[Dataset entries]
"""

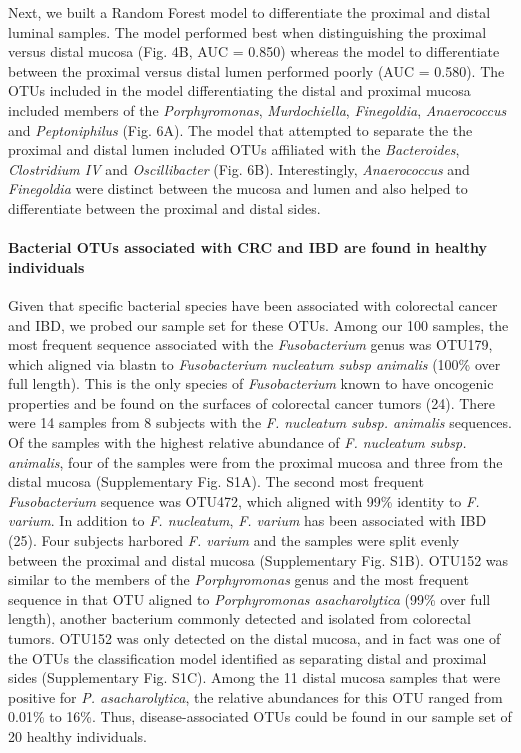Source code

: \documentclass[12pt,]{article}
\let\oldparagraph\paragraph
\renewcommand{\paragraph}[1]{\oldparagraph{#1}\mbox{}}
\begin{document}
Next, we built a Random Forest model to differentiate the proximal and
distal luminal samples. The model performed best when distinguishing the
proximal versus distal mucosa (Fig. 4B, AUC = 0.850) whereas the model
to differentiate between the proximal versus distal lumen performed
poorly (AUC = 0.580). The OTUs included in the model differentiating the
distal and proximal mucosa included members of the \emph{Porphyromonas},
\emph{Murdochiella}, \emph{Finegoldia}, \emph{Anaerococcus} and
\emph{Peptoniphilus} (Fig. 6A). The model that attempted to separate the
the proximal and distal lumen included OTUs affiliated with the
\emph{Bacteroides}, \emph{Clostridium IV} and \emph{Oscillibacter} (Fig.
6B). Interestingly, \emph{Anaerococcus} and \emph{Finegoldia} were
distinct between the mucosa and lumen and also helped to differentiate
between the proximal and distal sides.

\paragraph{Bacterial OTUs associated with CRC and IBD are found in
healthy
individuals}\label{bacterial-otus-associated-with-crc-and-ibd-are-found-in-healthy-individuals}

Given that specific bacterial species have been associated with
colorectal cancer and IBD, we probed our sample set for these OTUs.
Among our 100 samples, the most frequent sequence associated with the
\emph{Fusobacterium} genus was OTU179, which aligned via blastn to
\emph{Fusobacterium nucleatum subsp animalis} (100\% over full length).
This is the only species of \emph{Fusobacterium} known to have oncogenic
properties and be found on the surfaces of colorectal cancer tumors
(24). There were 14 samples from 8 subjects with the \emph{F. nucleatum
subsp. animalis} sequences. Of the samples with the highest relative
abundance of \emph{F. nucleatum subsp. animalis}, four of the samples
were from the proximal mucosa and three from the distal mucosa
(Supplementary Fig. S1A). The second most frequent \emph{Fusobacterium}
sequence was OTU472, which aligned with 99\% identity to \emph{F.
varium}. In addition to \emph{F. nucleatum}, \emph{F. varium} has been
associated with IBD (25). Four subjects harbored \emph{F. varium} and
the samples were split evenly between the proximal and distal mucosa
(Supplementary Fig. S1B). OTU152 was similar to the members of the
\emph{Porphyromonas} genus and the most frequent sequence in that OTU
aligned to \emph{Porphyromonas asacharolytica} (99\% over full length),
another bacterium commonly detected and isolated from colorectal tumors.
OTU152 was only detected on the distal mucosa, and in fact was one of
the OTUs the classification model identified as separating distal and
proximal sides (Supplementary Fig. S1C). Among the 11 distal mucosa
samples that were positive for \emph{P. asacharolytica}, the relative
abundances for this OTU ranged from 0.01\% to 16\%. Thus,
disease-associated OTUs could be found in our sample set of 20 healthy
individuals.
\end{document}

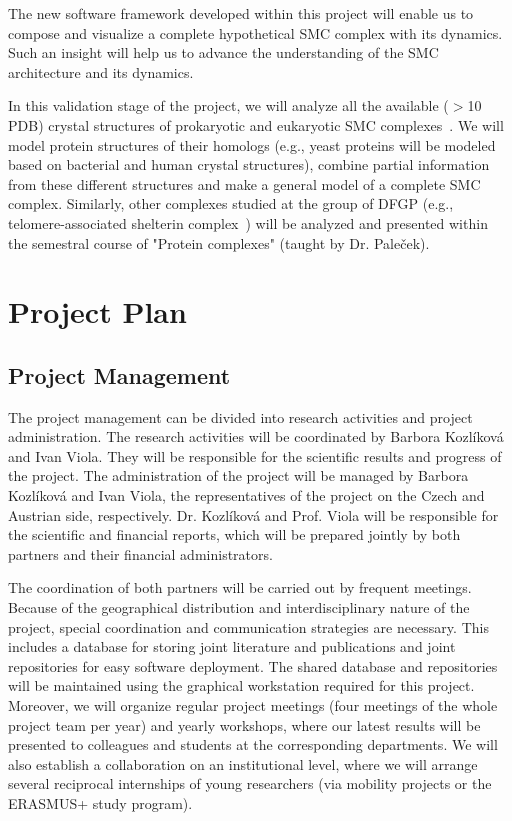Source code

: \documentclass[11pt,a4paper,titlepage,oneside,onecolumn]{article}
\begin{document}
The new software framework developed within this project will enable us to compose and visualize a complete hypothetical SMC complex with its dynamics. 
Such an insight will help us to advance the understanding of the SMC architecture and its dynamics.
 
In this validation stage of the project, we will analyze all the available ($>$10 PDB) crystal structures of prokaryotic and eukaryotic SMC complexes~\cite{Palecek2015}. 
We will model protein structures of their homologs (e.g., yeast proteins will be modeled based on bacterial and human crystal structures), combine partial information from these different structures and make a general model of a complete SMC complex. 
Similarly, other complexes studied at the group of DFGP (e.g., telomere-associated shelterin complex~\cite{Janouskova2015,Schrumpfova}) will be analyzed and presented within the semestral course of "Protein complexes" (taught by Dr. Pale\v{c}ek).




\section{Project Plan}

\subsection{Project Management}
The project management can be divided into research activities and project administration.
The research activities will be coordinated by Barbora Kozl\'{i}kov\'{a} and Ivan Viola. 
They will be responsible for the scientific results and progress of the project.
The administration of the project will be managed by Barbora Kozl\'{i}kov\'{a} and Ivan Viola, the representatives of the project on the Czech and Austrian side, respectively. 
Dr. Kozl\'{i}kov\'{a} and Prof. Viola will be responsible for the scientific and financial reports, which will be prepared jointly by both partners and their financial administrators. 

The coordination of both partners will be carried out by frequent meetings. 
Because of the geographical distribution and interdisciplinary nature of the project, special coordination and communication strategies are necessary. 
This includes a database for storing joint literature and publications and joint repositories for easy software deployment. 
The shared database and repositories will be maintained using the graphical workstation required for this project. 
Moreover, we will organize regular project meetings (four meetings of the whole project team per year) and yearly workshops, where our latest results will be presented to colleagues and students at the corresponding departments. 
We will also establish a collaboration on an institutional level, where we will arrange several reciprocal internships of young researchers (via mobility projects or the ERASMUS+ study program). 
 
\end{document}

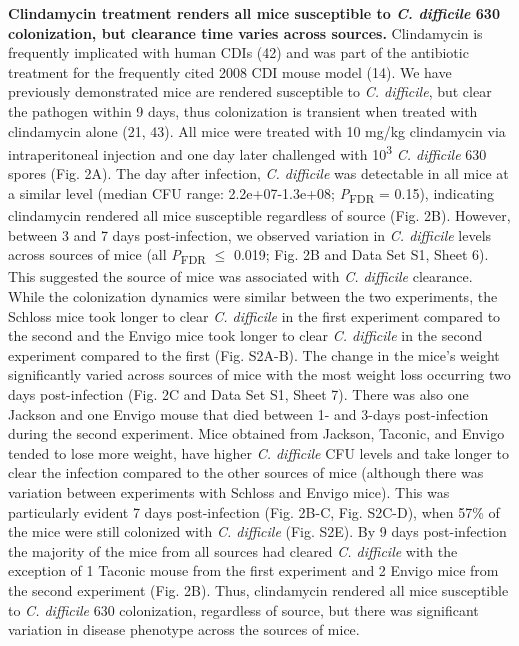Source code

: \documentclass[
  11pt,
]{article}
\begin{document}
\textbf{Clindamycin treatment renders all mice susceptible to \emph{C.
difficile} 630 colonization, but clearance time varies across sources.}
Clindamycin is frequently implicated with human CDIs (42) and was part
of the antibiotic treatment for the frequently cited 2008 CDI mouse
model (14). We have previously demonstrated mice are rendered
susceptible to \emph{C. difficile}, but clear the pathogen within 9
days, thus colonization is transient when treated with clindamycin alone
(21, 43). All mice were treated with 10 mg/kg clindamycin via
intraperitoneal injection and one day later challenged with
10\textsuperscript{3} \emph{C. difficile} 630 spores (Fig. 2A). The day
after infection, \emph{C. difficile} was detectable in all mice at a
similar level (median CFU range: 2.2e+07-1.3e+08;
\emph{P}\textsubscript{FDR} = 0.15), indicating clindamycin rendered all
mice susceptible regardless of source (Fig. 2B). However, between 3 and
7 days post-infection, we observed variation in \emph{C. difficile}
levels across sources of mice (all \emph{P}\textsubscript{FDR} \(\le\)
0.019; Fig. 2B and Data Set S1, Sheet 6). This suggested the source of
mice was associated with \emph{C. difficile} clearance. While the
colonization dynamics were similar between the two experiments, the
Schloss mice took longer to clear \emph{C. difficile} in the first
experiment compared to the second and the Envigo mice took longer to
clear \emph{C. difficile} in the second experiment compared to the first
(Fig. S2A-B). The change in the mice's weight significantly varied
across sources of mice with the most weight loss occurring two days
post-infection (Fig. 2C and Data Set S1, Sheet 7). There was also one
Jackson and one Envigo mouse that died between 1- and 3-days
post-infection during the second experiment. Mice obtained from Jackson,
Taconic, and Envigo tended to lose more weight, have higher \emph{C.
difficile} CFU levels and take longer to clear the infection compared to
the other sources of mice (although there was variation between
experiments with Schloss and Envigo mice). This was particularly evident
7 days post-infection (Fig. 2B-C, Fig. S2C-D), when 57\% of the mice
were still colonized with \emph{C. difficile} (Fig. S2E). By 9 days
post-infection the majority of the mice from all sources had cleared
\emph{C. difficile} with the exception of 1 Taconic mouse from the first
experiment and 2 Envigo mice from the second experiment (Fig. 2B). Thus,
clindamycin rendered all mice susceptible to \emph{C. difficile} 630
colonization, regardless of source, but there was significant variation
in disease phenotype across the sources of mice.
\end{document}

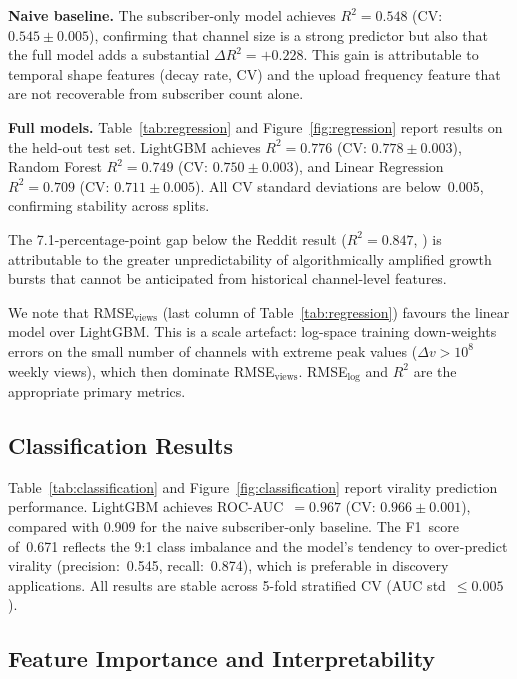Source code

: \documentclass[journal,article,submit,pdftex,moreauthors]{Definitions/mdpi}
\begin{document}
\textbf{Naive baseline.}
The subscriber-only model achieves $R^2 = 0.548$
(CV: $0.545 \pm 0.005$), confirming that channel size is a strong
predictor but also that the full model adds a substantial
$\Delta R^2 = +0.228$.
This gain is attributable to temporal shape features (decay rate, CV)
and the upload frequency feature that are not recoverable from subscriber
count alone.

\textbf{Full models.}
Table~\ref{tab:regression} and Figure~\ref{fig:regression} report results
on the held-out test set.
LightGBM achieves $R^2 = 0.776$ (CV: $0.778 \pm 0.003$),
Random Forest $R^2 = 0.749$ (CV: $0.750 \pm 0.003$), and
Linear Regression $R^2 = 0.709$ (CV: $0.711 \pm 0.005$).
All CV standard deviations are below~0.005, confirming stability
across splits.

The 7.1-percentage-point gap below the Reddit result ($R^2 = 0.847$,
\cite{ref-paper1}) is attributable to the greater unpredictability of
algorithmically amplified growth bursts that cannot be anticipated from
historical channel-level features.

We note that RMSE$_\text{views}$ (last column of
Table~\ref{tab:regression}) favours the linear model over LightGBM.
This is a scale artefact: log-space training down-weights errors on the
small number of channels with extreme peak values ($\Delta v > 10^8$
weekly views), which then dominate RMSE$_\text{views}$.
RMSE$_\text{log}$ and $R^2$ are the appropriate primary metrics.

\subsection{Classification Results}
\label{sec:classification}

Table~\ref{tab:classification} and Figure~\ref{fig:classification} report
virality prediction performance.
LightGBM achieves ROC-AUC~$= 0.967$ (CV: $0.966 \pm 0.001$), compared
with 0.909 for the naive subscriber-only baseline.
The F1~score of~0.671 reflects the 9:1 class imbalance and the model's
tendency to over-predict virality (precision:~0.545, recall:~0.874),
which is preferable in discovery applications.
All results are stable across 5-fold stratified CV (AUC std~$\leq 0.005$).

\subsection{Feature Importance and Interpretability}
\label{sec:importance}
\end{document}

"""

-- Assignment --
Using the data above, transcribe the lines that run from the line with "Among our 100" to the line with "(Supplementary Fig. S1A).", both ends kept, and output nothing else.

-- Expected answer --
Among our 100 samples, the most frequent sequence associated with the
\emph{Fusobacterium} genus was OTU179, which aligned via blastn to
\emph{Fusobacterium nucleatum subsp animalis} (100\% over full length).
This is the only species of \emph{Fusobacterium} known to have oncogenic
properties and be found on the surfaces of colorectal cancer tumors
(24). There were 14 samples from 8 subjects with the \emph{F. nucleatum
subsp. animalis} sequences. Of the samples with the highest relative
abundance of \emph{F. nucleatum subsp. animalis}, four of the samples
were from the proximal mucosa and three from the distal mucosa
(Supplementary Fig. S1A). The second most frequent \emph{Fusobacterium}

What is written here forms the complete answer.